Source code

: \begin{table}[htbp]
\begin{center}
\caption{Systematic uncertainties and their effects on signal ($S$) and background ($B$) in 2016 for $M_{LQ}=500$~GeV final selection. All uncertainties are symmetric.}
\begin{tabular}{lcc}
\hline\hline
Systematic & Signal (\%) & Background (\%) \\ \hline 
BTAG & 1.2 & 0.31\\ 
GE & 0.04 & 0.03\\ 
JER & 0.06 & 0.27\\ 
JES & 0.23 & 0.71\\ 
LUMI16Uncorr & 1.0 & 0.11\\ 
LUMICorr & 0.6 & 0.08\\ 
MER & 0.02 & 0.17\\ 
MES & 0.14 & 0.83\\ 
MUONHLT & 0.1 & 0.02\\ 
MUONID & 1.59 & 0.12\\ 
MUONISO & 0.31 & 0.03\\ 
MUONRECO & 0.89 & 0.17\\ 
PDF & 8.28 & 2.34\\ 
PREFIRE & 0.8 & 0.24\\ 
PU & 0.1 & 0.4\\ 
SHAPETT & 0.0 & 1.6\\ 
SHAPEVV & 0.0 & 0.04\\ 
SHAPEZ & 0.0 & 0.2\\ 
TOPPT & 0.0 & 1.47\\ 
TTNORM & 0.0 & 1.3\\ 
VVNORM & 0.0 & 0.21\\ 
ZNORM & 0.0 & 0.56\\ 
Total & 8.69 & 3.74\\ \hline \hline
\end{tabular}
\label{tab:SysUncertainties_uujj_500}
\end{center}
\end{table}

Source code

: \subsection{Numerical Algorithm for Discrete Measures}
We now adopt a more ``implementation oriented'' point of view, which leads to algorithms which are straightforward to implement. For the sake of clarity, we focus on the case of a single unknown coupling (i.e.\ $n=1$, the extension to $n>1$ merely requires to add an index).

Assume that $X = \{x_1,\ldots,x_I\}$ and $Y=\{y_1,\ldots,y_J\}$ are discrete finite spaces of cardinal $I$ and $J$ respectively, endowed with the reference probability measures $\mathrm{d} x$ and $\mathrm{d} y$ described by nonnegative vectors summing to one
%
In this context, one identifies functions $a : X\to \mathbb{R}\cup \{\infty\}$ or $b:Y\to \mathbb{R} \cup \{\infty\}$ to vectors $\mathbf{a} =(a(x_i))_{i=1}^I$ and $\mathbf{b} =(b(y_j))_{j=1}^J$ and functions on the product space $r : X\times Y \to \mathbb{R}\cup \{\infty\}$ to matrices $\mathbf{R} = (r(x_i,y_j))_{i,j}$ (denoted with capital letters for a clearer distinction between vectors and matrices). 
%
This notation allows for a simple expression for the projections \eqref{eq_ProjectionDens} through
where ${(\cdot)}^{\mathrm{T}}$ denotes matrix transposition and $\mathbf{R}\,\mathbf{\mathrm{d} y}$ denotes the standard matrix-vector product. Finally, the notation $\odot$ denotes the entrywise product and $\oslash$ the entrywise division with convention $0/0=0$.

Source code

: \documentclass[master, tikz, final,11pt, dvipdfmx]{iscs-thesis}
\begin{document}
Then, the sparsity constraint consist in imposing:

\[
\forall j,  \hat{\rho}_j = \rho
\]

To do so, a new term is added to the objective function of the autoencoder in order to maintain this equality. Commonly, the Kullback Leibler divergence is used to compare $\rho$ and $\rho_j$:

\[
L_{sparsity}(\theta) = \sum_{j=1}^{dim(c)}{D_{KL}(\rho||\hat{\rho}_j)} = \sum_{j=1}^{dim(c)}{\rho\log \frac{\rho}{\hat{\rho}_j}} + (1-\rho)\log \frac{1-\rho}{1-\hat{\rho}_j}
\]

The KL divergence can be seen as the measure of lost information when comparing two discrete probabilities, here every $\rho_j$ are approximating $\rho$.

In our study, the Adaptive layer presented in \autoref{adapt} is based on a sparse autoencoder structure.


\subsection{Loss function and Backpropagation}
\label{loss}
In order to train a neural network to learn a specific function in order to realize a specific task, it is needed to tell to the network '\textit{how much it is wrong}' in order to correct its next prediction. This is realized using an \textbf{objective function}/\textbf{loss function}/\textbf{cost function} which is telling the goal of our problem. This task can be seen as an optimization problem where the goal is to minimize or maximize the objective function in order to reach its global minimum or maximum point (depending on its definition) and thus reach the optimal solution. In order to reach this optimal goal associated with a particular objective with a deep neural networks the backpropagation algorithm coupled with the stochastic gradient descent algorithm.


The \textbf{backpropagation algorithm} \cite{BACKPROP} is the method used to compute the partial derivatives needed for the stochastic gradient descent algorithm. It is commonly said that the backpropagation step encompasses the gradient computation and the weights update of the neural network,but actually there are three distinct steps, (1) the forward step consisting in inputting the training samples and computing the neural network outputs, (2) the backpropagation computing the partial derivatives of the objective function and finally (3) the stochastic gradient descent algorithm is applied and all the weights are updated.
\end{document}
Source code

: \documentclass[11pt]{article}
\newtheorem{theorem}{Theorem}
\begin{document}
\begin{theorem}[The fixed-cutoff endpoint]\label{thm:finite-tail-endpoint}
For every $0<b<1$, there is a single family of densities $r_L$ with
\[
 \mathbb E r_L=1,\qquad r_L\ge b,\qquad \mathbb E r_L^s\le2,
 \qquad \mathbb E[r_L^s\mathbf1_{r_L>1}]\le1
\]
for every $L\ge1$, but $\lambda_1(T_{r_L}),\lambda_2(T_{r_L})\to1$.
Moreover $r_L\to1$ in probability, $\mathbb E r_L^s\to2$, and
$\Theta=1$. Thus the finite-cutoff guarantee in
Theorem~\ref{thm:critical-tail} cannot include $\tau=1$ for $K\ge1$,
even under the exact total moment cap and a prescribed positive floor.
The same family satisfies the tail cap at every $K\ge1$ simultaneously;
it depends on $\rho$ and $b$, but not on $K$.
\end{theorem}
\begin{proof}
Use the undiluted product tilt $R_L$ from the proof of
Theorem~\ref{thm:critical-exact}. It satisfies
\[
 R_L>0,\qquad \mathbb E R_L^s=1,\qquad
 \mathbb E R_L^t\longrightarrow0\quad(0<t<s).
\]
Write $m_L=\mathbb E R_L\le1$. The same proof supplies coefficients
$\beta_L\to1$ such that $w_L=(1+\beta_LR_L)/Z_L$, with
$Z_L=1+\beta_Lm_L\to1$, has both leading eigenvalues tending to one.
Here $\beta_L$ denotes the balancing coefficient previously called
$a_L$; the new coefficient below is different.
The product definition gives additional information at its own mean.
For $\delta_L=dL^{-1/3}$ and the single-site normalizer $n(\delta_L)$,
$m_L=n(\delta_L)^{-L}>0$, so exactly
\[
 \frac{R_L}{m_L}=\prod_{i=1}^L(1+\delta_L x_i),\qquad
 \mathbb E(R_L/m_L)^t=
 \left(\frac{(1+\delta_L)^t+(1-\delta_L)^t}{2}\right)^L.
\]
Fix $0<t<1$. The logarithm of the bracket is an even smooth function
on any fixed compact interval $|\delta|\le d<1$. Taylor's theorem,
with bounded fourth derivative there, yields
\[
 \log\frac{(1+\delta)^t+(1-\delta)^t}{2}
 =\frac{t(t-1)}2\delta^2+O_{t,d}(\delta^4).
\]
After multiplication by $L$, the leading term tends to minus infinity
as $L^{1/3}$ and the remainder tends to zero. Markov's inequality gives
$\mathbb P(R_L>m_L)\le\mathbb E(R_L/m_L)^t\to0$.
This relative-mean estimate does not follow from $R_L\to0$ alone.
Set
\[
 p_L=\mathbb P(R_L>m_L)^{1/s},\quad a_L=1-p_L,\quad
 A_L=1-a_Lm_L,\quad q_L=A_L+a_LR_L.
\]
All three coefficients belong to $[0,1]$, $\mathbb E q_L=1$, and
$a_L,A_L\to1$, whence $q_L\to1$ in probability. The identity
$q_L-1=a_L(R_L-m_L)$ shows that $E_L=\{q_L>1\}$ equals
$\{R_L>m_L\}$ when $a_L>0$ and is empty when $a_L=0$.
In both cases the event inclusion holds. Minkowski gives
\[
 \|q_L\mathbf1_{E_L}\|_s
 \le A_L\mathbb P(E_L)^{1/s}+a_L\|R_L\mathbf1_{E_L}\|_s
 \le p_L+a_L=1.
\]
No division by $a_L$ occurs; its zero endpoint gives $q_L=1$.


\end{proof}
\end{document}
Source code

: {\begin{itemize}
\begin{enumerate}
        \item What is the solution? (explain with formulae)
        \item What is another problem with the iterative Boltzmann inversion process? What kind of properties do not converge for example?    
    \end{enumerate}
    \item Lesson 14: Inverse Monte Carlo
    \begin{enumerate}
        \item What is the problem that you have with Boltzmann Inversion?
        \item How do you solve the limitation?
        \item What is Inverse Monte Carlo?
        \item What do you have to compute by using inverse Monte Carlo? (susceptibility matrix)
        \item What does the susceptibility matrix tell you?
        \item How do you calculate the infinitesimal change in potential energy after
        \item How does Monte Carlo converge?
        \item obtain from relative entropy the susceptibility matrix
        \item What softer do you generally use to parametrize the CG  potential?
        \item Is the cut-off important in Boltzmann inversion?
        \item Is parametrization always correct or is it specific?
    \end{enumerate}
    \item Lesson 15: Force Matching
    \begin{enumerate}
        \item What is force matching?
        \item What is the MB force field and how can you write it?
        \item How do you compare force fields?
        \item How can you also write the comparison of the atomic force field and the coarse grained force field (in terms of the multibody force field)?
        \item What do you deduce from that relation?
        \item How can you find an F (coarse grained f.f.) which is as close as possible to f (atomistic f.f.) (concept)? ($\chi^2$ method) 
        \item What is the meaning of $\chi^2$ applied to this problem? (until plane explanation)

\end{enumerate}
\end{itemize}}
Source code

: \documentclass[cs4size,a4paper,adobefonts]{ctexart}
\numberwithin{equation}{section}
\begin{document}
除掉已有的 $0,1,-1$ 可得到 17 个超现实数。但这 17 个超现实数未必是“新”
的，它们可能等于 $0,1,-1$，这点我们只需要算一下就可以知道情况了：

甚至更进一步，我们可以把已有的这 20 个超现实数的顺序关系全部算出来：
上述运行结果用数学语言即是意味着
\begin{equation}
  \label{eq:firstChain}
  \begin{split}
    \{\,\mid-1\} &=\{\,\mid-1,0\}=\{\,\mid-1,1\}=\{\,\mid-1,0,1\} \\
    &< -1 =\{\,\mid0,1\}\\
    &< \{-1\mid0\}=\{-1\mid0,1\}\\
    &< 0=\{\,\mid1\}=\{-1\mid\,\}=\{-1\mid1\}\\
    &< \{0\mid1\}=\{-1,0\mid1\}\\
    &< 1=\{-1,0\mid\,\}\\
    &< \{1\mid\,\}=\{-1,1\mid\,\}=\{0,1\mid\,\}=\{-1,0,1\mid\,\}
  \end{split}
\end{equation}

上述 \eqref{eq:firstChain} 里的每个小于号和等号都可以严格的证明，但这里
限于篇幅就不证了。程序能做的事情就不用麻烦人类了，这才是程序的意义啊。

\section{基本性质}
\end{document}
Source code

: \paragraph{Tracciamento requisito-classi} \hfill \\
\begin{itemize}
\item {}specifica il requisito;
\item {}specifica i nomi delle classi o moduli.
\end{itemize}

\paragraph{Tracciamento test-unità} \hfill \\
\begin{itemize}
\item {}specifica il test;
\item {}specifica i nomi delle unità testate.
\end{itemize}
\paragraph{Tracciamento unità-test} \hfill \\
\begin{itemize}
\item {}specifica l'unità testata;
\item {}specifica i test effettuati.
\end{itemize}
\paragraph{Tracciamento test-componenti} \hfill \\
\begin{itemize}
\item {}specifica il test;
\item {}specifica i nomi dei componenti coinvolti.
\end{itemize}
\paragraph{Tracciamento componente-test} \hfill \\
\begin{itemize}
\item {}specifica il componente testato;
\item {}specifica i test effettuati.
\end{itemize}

Assignment:
In the listing above, find each line with "zero" and copy it.

Exercise output:
as $L^{1/3}$ and the remainder tends to zero. Markov's inequality gives
No division by $a_L$ occurs; its zero endpoint gives $q_L=1$.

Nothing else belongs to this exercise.